Information provided ->

⟨

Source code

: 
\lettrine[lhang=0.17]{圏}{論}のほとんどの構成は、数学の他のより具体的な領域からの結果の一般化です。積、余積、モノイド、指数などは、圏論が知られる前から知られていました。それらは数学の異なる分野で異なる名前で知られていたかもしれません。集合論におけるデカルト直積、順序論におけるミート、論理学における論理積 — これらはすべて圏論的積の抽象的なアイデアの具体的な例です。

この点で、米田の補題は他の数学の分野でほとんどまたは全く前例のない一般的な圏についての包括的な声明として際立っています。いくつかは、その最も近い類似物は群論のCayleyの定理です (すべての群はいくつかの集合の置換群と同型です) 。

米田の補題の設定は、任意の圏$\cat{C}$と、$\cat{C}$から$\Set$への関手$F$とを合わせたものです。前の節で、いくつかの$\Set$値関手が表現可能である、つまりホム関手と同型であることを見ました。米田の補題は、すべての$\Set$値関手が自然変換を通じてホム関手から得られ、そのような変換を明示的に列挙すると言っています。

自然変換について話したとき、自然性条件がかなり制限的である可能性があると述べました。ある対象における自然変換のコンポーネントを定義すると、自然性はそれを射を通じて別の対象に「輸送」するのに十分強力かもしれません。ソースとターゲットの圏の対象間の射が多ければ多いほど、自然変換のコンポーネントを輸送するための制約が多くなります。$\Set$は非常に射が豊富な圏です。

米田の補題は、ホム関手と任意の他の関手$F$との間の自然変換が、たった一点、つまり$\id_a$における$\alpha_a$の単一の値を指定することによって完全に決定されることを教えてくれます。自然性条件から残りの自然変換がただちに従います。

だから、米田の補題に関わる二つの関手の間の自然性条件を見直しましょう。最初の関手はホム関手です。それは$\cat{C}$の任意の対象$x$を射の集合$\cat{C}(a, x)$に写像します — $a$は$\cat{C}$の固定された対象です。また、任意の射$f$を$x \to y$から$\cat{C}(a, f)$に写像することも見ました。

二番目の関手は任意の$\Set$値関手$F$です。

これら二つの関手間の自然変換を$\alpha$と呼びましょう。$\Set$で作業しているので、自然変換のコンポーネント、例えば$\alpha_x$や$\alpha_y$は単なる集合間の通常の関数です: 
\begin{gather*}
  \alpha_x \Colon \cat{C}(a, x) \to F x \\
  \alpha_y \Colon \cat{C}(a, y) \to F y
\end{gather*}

⟩

Exercise brief ->
All lines above that contain "Colon" are required in the answer.

Written answer ->
  \alpha_x \Colon \cat{C}(a, x) \to F x \\
  \alpha_y \Colon \cat{C}(a, y) \to F y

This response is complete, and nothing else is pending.